> [Dataset entries]:

|---|

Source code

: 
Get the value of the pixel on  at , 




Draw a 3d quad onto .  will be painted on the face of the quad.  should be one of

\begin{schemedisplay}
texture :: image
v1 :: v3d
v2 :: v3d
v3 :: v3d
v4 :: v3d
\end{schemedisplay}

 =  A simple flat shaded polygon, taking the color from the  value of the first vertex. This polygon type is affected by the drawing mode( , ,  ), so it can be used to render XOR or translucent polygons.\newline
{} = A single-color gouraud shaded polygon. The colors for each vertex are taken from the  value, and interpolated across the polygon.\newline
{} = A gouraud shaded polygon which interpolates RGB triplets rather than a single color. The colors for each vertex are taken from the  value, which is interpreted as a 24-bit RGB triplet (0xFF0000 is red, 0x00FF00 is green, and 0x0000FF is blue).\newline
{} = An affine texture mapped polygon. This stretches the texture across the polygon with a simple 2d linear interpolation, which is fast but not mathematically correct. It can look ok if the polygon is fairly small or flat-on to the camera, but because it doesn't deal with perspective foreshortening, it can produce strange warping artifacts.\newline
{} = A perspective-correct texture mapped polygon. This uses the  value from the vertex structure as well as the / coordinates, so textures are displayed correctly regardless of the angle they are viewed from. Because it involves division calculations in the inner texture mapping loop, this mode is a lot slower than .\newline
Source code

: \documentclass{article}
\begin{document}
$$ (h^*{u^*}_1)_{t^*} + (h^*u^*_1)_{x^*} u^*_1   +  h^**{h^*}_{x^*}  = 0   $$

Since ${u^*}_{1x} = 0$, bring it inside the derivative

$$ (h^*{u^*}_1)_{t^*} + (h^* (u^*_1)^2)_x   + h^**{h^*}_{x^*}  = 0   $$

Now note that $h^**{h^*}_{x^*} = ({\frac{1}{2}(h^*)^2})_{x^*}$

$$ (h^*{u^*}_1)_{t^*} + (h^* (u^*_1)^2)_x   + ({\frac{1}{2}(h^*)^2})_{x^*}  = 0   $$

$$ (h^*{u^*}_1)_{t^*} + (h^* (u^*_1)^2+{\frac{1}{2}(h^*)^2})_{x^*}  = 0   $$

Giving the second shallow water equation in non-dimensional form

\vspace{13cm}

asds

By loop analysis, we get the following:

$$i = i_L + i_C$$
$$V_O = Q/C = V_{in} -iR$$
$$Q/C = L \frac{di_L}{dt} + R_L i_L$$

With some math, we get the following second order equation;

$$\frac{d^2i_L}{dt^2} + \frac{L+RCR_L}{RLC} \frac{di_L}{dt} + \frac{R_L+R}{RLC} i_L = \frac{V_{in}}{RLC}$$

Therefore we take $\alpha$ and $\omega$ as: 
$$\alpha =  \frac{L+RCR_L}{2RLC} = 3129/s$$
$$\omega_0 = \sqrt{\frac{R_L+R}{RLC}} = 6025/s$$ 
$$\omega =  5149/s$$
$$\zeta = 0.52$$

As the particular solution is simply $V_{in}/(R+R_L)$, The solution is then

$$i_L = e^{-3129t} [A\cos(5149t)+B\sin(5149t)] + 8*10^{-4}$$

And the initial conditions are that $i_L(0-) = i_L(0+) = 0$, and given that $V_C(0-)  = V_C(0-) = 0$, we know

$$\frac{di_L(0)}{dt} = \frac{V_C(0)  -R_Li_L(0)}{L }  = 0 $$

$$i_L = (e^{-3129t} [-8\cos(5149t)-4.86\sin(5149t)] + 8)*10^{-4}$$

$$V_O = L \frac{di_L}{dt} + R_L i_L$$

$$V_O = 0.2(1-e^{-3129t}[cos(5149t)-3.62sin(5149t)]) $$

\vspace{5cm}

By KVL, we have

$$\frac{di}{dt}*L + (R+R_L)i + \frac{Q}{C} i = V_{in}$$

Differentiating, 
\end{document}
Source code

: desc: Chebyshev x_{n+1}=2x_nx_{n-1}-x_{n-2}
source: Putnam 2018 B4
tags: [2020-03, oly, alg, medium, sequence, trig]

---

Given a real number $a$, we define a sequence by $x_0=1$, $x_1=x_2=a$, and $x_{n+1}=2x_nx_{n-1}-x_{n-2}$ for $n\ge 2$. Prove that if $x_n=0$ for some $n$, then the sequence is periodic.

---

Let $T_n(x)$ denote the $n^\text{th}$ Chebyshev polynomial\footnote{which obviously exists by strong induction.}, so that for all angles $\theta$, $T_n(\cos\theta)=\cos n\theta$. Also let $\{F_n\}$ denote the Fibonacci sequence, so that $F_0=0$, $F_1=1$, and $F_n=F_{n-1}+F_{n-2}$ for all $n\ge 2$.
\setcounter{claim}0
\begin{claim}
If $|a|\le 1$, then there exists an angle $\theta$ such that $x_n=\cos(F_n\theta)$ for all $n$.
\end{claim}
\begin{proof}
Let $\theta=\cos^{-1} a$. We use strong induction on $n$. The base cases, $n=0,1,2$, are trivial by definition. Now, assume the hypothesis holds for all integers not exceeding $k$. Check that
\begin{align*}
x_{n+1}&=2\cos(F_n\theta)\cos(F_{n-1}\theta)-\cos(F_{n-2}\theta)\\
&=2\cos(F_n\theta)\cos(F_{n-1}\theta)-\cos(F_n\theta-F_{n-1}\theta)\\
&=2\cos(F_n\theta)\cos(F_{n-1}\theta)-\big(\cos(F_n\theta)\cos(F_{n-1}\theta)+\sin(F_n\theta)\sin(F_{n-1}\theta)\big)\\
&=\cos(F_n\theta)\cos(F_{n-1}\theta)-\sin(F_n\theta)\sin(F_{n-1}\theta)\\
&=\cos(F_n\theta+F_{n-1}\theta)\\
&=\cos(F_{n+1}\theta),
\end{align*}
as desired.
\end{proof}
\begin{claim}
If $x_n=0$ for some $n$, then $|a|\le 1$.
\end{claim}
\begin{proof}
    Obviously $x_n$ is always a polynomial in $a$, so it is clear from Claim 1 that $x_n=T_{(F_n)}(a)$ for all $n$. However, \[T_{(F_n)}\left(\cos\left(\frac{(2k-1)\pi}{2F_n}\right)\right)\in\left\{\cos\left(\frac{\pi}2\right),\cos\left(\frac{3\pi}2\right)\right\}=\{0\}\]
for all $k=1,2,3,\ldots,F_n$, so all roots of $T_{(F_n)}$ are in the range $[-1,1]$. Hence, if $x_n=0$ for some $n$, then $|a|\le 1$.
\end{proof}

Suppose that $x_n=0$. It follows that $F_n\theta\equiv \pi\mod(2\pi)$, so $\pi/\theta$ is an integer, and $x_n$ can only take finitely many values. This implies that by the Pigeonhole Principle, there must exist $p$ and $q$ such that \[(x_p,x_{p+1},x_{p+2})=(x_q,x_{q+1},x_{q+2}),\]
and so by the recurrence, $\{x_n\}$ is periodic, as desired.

|---|

> [Required action]:
Whatever appears in the data above should be set down again exactly.

> [Task output]:
Source code

: 
Get the value of the pixel on  at , 




Draw a 3d quad onto .  will be painted on the face of the quad.  should be one of

\begin{schemedisplay}
texture :: image
v1 :: v3d
v2 :: v3d
v3 :: v3d
v4 :: v3d
\end{schemedisplay}

 =  A simple flat shaded polygon, taking the color from the  value of the first vertex. This polygon type is affected by the drawing mode( , ,  ), so it can be used to render XOR or translucent polygons.\newline
{} = A single-color gouraud shaded polygon. The colors for each vertex are taken from the  value, and interpolated across the polygon.\newline
{} = A gouraud shaded polygon which interpolates RGB triplets rather than a single color. The colors for each vertex are taken from the  value, which is interpreted as a 24-bit RGB triplet (0xFF0000 is red, 0x00FF00 is green, and 0x0000FF is blue).\newline
{} = An affine texture mapped polygon. This stretches the texture across the polygon with a simple 2d linear interpolation, which is fast but not mathematically correct. It can look ok if the polygon is fairly small or flat-on to the camera, but because it doesn't deal with perspective foreshortening, it can produce strange warping artifacts.\newline
{} = A perspective-correct texture mapped polygon. This uses the  value from the vertex structure as well as the / coordinates, so textures are displayed correctly regardless of the angle they are viewed from. Because it involves division calculations in the inner texture mapping loop, this mode is a lot slower than .\newline
Source code

: \documentclass{article}
\begin{document}
$$ (h^*{u^*}_1)_{t^*} + (h^*u^*_1)_{x^*} u^*_1   +  h^**{h^*}_{x^*}  = 0   $$

Since ${u^*}_{1x} = 0$, bring it inside the derivative

$$ (h^*{u^*}_1)_{t^*} + (h^* (u^*_1)^2)_x   + h^**{h^*}_{x^*}  = 0   $$

Now note that $h^**{h^*}_{x^*} = ({\frac{1}{2}(h^*)^2})_{x^*}$

$$ (h^*{u^*}_1)_{t^*} + (h^* (u^*_1)^2)_x   + ({\frac{1}{2}(h^*)^2})_{x^*}  = 0   $$

$$ (h^*{u^*}_1)_{t^*} + (h^* (u^*_1)^2+{\frac{1}{2}(h^*)^2})_{x^*}  = 0   $$

Giving the second shallow water equation in non-dimensional form

\vspace{13cm}

asds

By loop analysis, we get the following:

$$i = i_L + i_C$$
$$V_O = Q/C = V_{in} -iR$$
$$Q/C = L \frac{di_L}{dt} + R_L i_L$$

With some math, we get the following second order equation;

$$\frac{d^2i_L}{dt^2} + \frac{L+RCR_L}{RLC} \frac{di_L}{dt} + \frac{R_L+R}{RLC} i_L = \frac{V_{in}}{RLC}$$

Therefore we take $\alpha$ and $\omega$ as: 
$$\alpha =  \frac{L+RCR_L}{2RLC} = 3129/s$$
$$\omega_0 = \sqrt{\frac{R_L+R}{RLC}} = 6025/s$$ 
$$\omega =  5149/s$$
$$\zeta = 0.52$$

As the particular solution is simply $V_{in}/(R+R_L)$, The solution is then

$$i_L = e^{-3129t} [A\cos(5149t)+B\sin(5149t)] + 8*10^{-4}$$

And the initial conditions are that $i_L(0-) = i_L(0+) = 0$, and given that $V_C(0-)  = V_C(0-) = 0$, we know

$$\frac{di_L(0)}{dt} = \frac{V_C(0)  -R_Li_L(0)}{L }  = 0 $$

$$i_L = (e^{-3129t} [-8\cos(5149t)-4.86\sin(5149t)] + 8)*10^{-4}$$

$$V_O = L \frac{di_L}{dt} + R_L i_L$$

$$V_O = 0.2(1-e^{-3129t}[cos(5149t)-3.62sin(5149t)]) $$

\vspace{5cm}

By KVL, we have

$$\frac{di}{dt}*L + (R+R_L)i + \frac{Q}{C} i = V_{in}$$

Differentiating, 
\end{document}
Source code

: desc: Chebyshev x_{n+1}=2x_nx_{n-1}-x_{n-2}
source: Putnam 2018 B4
tags: [2020-03, oly, alg, medium, sequence, trig]

---

Given a real number $a$, we define a sequence by $x_0=1$, $x_1=x_2=a$, and $x_{n+1}=2x_nx_{n-1}-x_{n-2}$ for $n\ge 2$. Prove that if $x_n=0$ for some $n$, then the sequence is periodic.

---

Let $T_n(x)$ denote the $n^\text{th}$ Chebyshev polynomial\footnote{which obviously exists by strong induction.}, so that for all angles $\theta$, $T_n(\cos\theta)=\cos n\theta$. Also let $\{F_n\}$ denote the Fibonacci sequence, so that $F_0=0$, $F_1=1$, and $F_n=F_{n-1}+F_{n-2}$ for all $n\ge 2$.
\setcounter{claim}0
\begin{claim}
If $|a|\le 1$, then there exists an angle $\theta$ such that $x_n=\cos(F_n\theta)$ for all $n$.
\end{claim}
\begin{proof}
Let $\theta=\cos^{-1} a$. We use strong induction on $n$. The base cases, $n=0,1,2$, are trivial by definition. Now, assume the hypothesis holds for all integers not exceeding $k$. Check that
\begin{align*}
x_{n+1}&=2\cos(F_n\theta)\cos(F_{n-1}\theta)-\cos(F_{n-2}\theta)\\
&=2\cos(F_n\theta)\cos(F_{n-1}\theta)-\cos(F_n\theta-F_{n-1}\theta)\\
&=2\cos(F_n\theta)\cos(F_{n-1}\theta)-\big(\cos(F_n\theta)\cos(F_{n-1}\theta)+\sin(F_n\theta)\sin(F_{n-1}\theta)\big)\\
&=\cos(F_n\theta)\cos(F_{n-1}\theta)-\sin(F_n\theta)\sin(F_{n-1}\theta)\\
&=\cos(F_n\theta+F_{n-1}\theta)\\
&=\cos(F_{n+1}\theta),
\end{align*}
as desired.
\end{proof}
\begin{claim}
If $x_n=0$ for some $n$, then $|a|\le 1$.
\end{claim}
\begin{proof}
    Obviously $x_n$ is always a polynomial in $a$, so it is clear from Claim 1 that $x_n=T_{(F_n)}(a)$ for all $n$. However, \[T_{(F_n)}\left(\cos\left(\frac{(2k-1)\pi}{2F_n}\right)\right)\in\left\{\cos\left(\frac{\pi}2\right),\cos\left(\frac{3\pi}2\right)\right\}=\{0\}\]
for all $k=1,2,3,\ldots,F_n$, so all roots of $T_{(F_n)}$ are in the range $[-1,1]$. Hence, if $x_n=0$ for some $n$, then $|a|\le 1$.
\end{proof}

Suppose that $x_n=0$. It follows that $F_n\theta\equiv \pi\mod(2\pi)$, so $\pi/\theta$ is an integer, and $x_n$ can only take finitely many values. This implies that by the Pigeonhole Principle, there must exist $p$ and $q$ such that \[(x_p,x_{p+1},x_{p+2})=(x_q,x_{q+1},x_{q+2}),\]
and so by the recurrence, $\{x_n\}$ is periodic, as desired.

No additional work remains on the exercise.